The principal investigator is Professor T. Justin Clark, MD (hons) FRCOG. Dr. Clark and his team are renowned researchers in women’s health. The intended enrollment for the menstrual pain study is 60 subjects who currently suffer with menstrual pain, and the study is designed to span two menstruation cycles for each subject. The results will also be used to support a grant funding application in the United Kingdom to conduct a larger multi-center clinical study. Additional details about the study can be found at the NIH’s clinical trials listing page: https://clinicaltrials.gov/ct2/show/NCT033945...amp;rank=1
Sales and Marketing of Wrap, Braces and Supports
We have entered into a License and Supply Agreement with a US manufacturer of wraps and braces to include our devices in their private label knee sleeves, back wraps, and wrists, ankle and elbow supports. Their products are sold US physical therapist, chiropractors, orthopedic physicians and other health care professionals.
We are also in discussions with several other marketers of wraps and braces for the sports and retail markets. The next several months are key to obtain inclusion in the 2020 sales plans and shelf space.
The inclusion of our ActiPatch devices gives the seller the distinct advantage of being able to make specific medical claims for the treatment of pain.
Sales and Marketing of Foot Care Products
We are in an active, collaborative design phase with a leading foot care company for the redesigned plantar fasciitis (heel pain) product, which is already FDA approved. Since podiatric applications include the knee, BioElectronics is in discussions with the same company to include the new knee sleeve ActiPatch in their product line for knee pain. We anticipate getting the product on to the shelves of major retailers in 2020.

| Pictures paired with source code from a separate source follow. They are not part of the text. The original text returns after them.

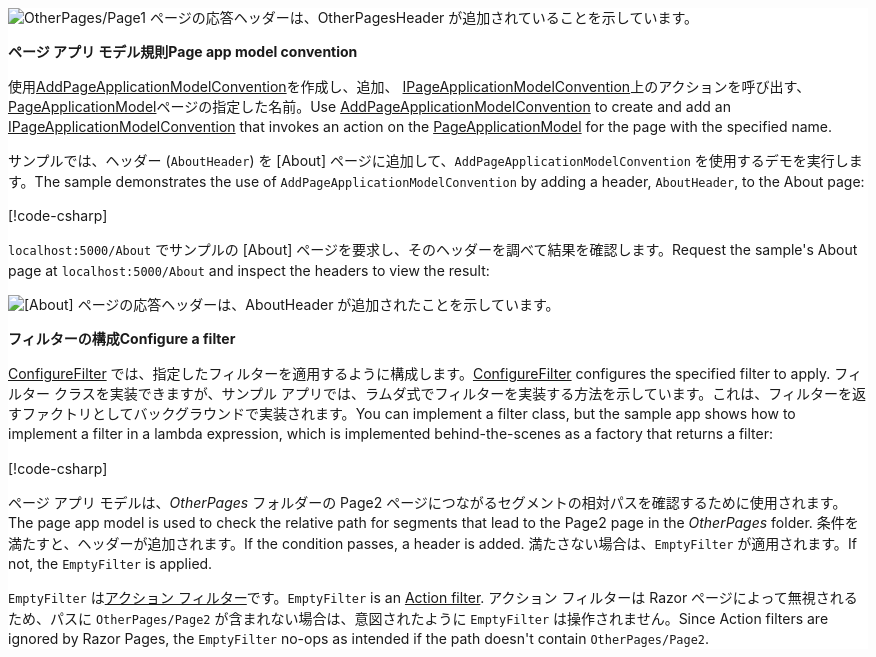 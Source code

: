 ![OtherPages/Page1 ページの応答ヘッダーは、OtherPagesHeader が追加されていることを示しています。](razor-pages-conventions/_static/page1-otherpages-header.png)

<span data-ttu-id="cd2f3-270">**ページ アプリ モデル規則**</span><span class="sxs-lookup"><span data-stu-id="cd2f3-270">**Page app model convention**</span></span>

<span data-ttu-id="cd2f3-271">使用[AddPageApplicationModelConvention](/dotnet/api/microsoft.aspnetcore.mvc.applicationmodels.pageconventioncollection.addpageapplicationmodelconvention)を作成し、追加、 [IPageApplicationModelConvention](/dotnet/api/microsoft.aspnetcore.mvc.applicationmodels.ipageapplicationmodelconvention)上のアクションを呼び出す、 [PageApplicationModel](/dotnet/api/microsoft.aspnetcore.mvc.applicationmodels.pageapplicationmodel)ページの指定した名前。</span><span class="sxs-lookup"><span data-stu-id="cd2f3-271">Use [AddPageApplicationModelConvention](/dotnet/api/microsoft.aspnetcore.mvc.applicationmodels.pageconventioncollection.addpageapplicationmodelconvention) to create and add an [IPageApplicationModelConvention](/dotnet/api/microsoft.aspnetcore.mvc.applicationmodels.ipageapplicationmodelconvention) that invokes an action on the [PageApplicationModel](/dotnet/api/microsoft.aspnetcore.mvc.applicationmodels.pageapplicationmodel) for the page with the specified name.</span></span>

<span data-ttu-id="cd2f3-272">サンプルでは、ヘッダー (`AboutHeader`) を [About] ページに追加して、`AddPageApplicationModelConvention` を使用するデモを実行します。</span><span class="sxs-lookup"><span data-stu-id="cd2f3-272">The sample demonstrates the use of `AddPageApplicationModelConvention` by adding a header, `AboutHeader`, to the About page:</span></span>

[!code-csharp[](razor-pages-conventions/sample/Startup.cs?name=snippet7)]

<span data-ttu-id="cd2f3-273">`localhost:5000/About` でサンプルの [About] ページを要求し、そのヘッダーを調べて結果を確認します。</span><span class="sxs-lookup"><span data-stu-id="cd2f3-273">Request the sample's About page at `localhost:5000/About` and inspect the headers to view the result:</span></span>

![[About] ページの応答ヘッダーは、AboutHeader が追加されたことを示しています。](razor-pages-conventions/_static/about-page-about-header.png)

<span data-ttu-id="cd2f3-275">**フィルターの構成**</span><span class="sxs-lookup"><span data-stu-id="cd2f3-275">**Configure a filter**</span></span>

<span data-ttu-id="cd2f3-276">[ConfigureFilter](/dotnet/api/microsoft.extensions.dependencyinjection.pageconventioncollectionextensions.configurefilter) では、指定したフィルターを適用するように構成します。</span><span class="sxs-lookup"><span data-stu-id="cd2f3-276">[ConfigureFilter](/dotnet/api/microsoft.extensions.dependencyinjection.pageconventioncollectionextensions.configurefilter) configures the specified filter to apply.</span></span> <span data-ttu-id="cd2f3-277">フィルター クラスを実装できますが、サンプル アプリでは、ラムダ式でフィルターを実装する方法を示しています。これは、フィルターを返すファクトリとしてバックグラウンドで実装されます。</span><span class="sxs-lookup"><span data-stu-id="cd2f3-277">You can implement a filter class, but the sample app shows how to implement a filter in a lambda expression, which is implemented behind-the-scenes as a factory that returns a filter:</span></span>

[!code-csharp[](razor-pages-conventions/sample/Startup.cs?name=snippet8)]

<span data-ttu-id="cd2f3-278">ページ アプリ モデルは、*OtherPages* フォルダーの Page2 ページにつながるセグメントの相対パスを確認するために使用されます。</span><span class="sxs-lookup"><span data-stu-id="cd2f3-278">The page app model is used to check the relative path for segments that lead to the Page2 page in the *OtherPages* folder.</span></span> <span data-ttu-id="cd2f3-279">条件を満たすと、ヘッダーが追加されます。</span><span class="sxs-lookup"><span data-stu-id="cd2f3-279">If the condition passes, a header is added.</span></span> <span data-ttu-id="cd2f3-280">満たさない場合は、`EmptyFilter` が適用されます。</span><span class="sxs-lookup"><span data-stu-id="cd2f3-280">If not, the `EmptyFilter` is applied.</span></span>

<span data-ttu-id="cd2f3-281">`EmptyFilter` は[アクション フィルター](xref:mvc/controllers/filters#action-filters)です。</span><span class="sxs-lookup"><span data-stu-id="cd2f3-281">`EmptyFilter` is an [Action filter](xref:mvc/controllers/filters#action-filters).</span></span> <span data-ttu-id="cd2f3-282">アクション フィルターは Razor ページによって無視されるため、パスに `OtherPages/Page2` が含まれない場合は、意図されたように `EmptyFilter` は操作されません。</span><span class="sxs-lookup"><span data-stu-id="cd2f3-282">Since Action filters are ignored by Razor Pages, the `EmptyFilter` no-ops as intended if the path doesn't contain `OtherPages/Page2`.</span></span>
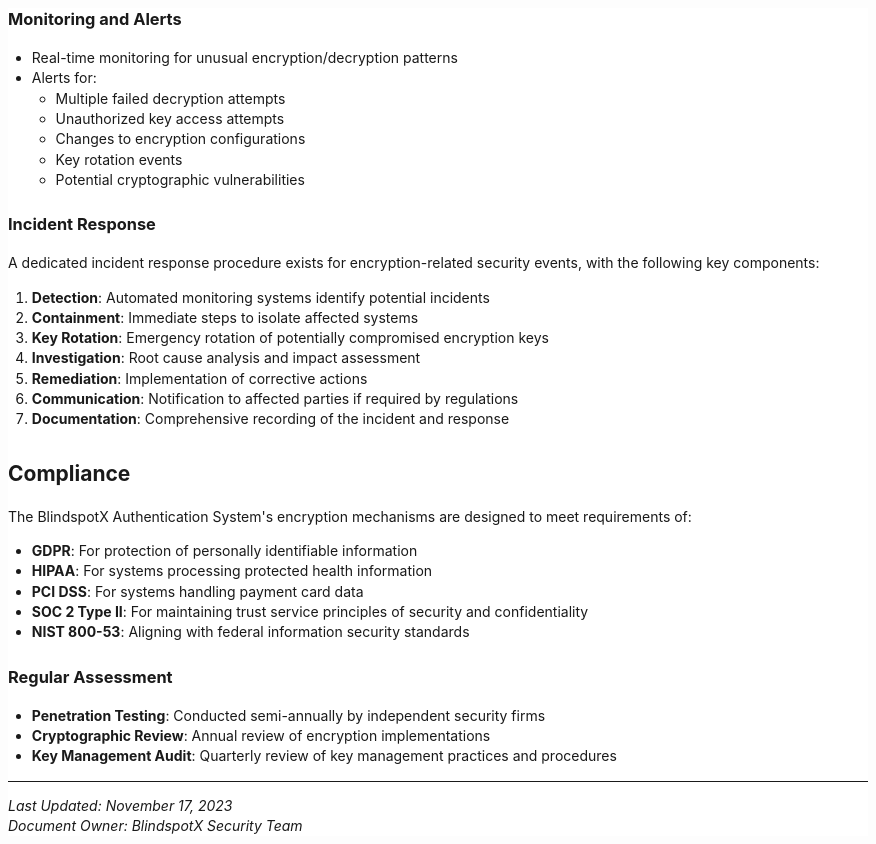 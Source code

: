### Monitoring and Alerts

- Real-time monitoring for unusual encryption/decryption patterns
- Alerts for:
  - Multiple failed decryption attempts
  - Unauthorized key access attempts
  - Changes to encryption configurations
  - Key rotation events
  - Potential cryptographic vulnerabilities

### Incident Response

A dedicated incident response procedure exists for encryption-related security events, with the following key components:

1. **Detection**: Automated monitoring systems identify potential incidents
2. **Containment**: Immediate steps to isolate affected systems
3. **Key Rotation**: Emergency rotation of potentially compromised encryption keys
4. **Investigation**: Root cause analysis and impact assessment
5. **Remediation**: Implementation of corrective actions
6. **Communication**: Notification to affected parties if required by regulations
7. **Documentation**: Comprehensive recording of the incident and response

## Compliance

The BlindspotX Authentication System's encryption mechanisms are designed to meet requirements of:

- **GDPR**: For protection of personally identifiable information
- **HIPAA**: For systems processing protected health information
- **PCI DSS**: For systems handling payment card data
- **SOC 2 Type II**: For maintaining trust service principles of security and confidentiality
- **NIST 800-53**: Aligning with federal information security standards

### Regular Assessment

- **Penetration Testing**: Conducted semi-annually by independent security firms
- **Cryptographic Review**: Annual review of encryption implementations
- **Key Management Audit**: Quarterly review of key management practices and procedures

---

*Last Updated: November 17, 2023*  
*Document Owner: BlindspotX Security Team*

CE Mark Renewal Status Update
We are pleased to announce that the ISO 13485:2016 certification has been completed at our overseas manufacturer’s facility. We are working with the notified body (NEMKO/Presafe) to resolve the last few remaining items on the checklist required for the updated technical file certification.
As part of the CE renewal efforts, we are also working on our on-site ISO audit and MDSAP certification requirements, which will obtain and extend ISO 13485:2016 certification to five partner countries (Brazil, Canada, USA, Japan & Australia.)
The ISO/MDSAP certification, along with the technical file, comprise the two parts required to meet the updated CE mark requirements.